--- START ---

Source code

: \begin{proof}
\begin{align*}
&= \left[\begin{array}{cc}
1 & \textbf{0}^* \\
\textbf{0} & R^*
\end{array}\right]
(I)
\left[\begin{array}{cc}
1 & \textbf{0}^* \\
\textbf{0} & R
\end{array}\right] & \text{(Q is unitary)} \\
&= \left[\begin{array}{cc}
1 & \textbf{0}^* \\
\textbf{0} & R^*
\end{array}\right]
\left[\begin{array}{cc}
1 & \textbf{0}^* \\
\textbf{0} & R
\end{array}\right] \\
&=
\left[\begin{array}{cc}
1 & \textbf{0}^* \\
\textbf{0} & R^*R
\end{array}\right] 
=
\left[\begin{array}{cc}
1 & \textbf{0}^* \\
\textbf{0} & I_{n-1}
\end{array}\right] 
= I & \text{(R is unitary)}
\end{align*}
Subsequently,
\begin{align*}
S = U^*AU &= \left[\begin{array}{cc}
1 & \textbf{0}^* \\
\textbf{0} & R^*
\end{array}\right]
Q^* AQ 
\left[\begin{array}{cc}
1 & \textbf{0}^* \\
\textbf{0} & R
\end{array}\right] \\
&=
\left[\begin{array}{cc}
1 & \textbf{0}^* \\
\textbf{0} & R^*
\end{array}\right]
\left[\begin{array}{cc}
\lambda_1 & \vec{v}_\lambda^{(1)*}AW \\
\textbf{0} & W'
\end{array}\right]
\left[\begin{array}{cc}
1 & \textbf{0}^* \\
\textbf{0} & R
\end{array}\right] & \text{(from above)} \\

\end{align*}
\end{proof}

--- END ---

• Aim of the exercise
Would you please copy every line in the data that contains the word "unitary"?

• Solution
\end{array}\right] & \text{(Q is unitary)} \\
= I & \text{(R is unitary)}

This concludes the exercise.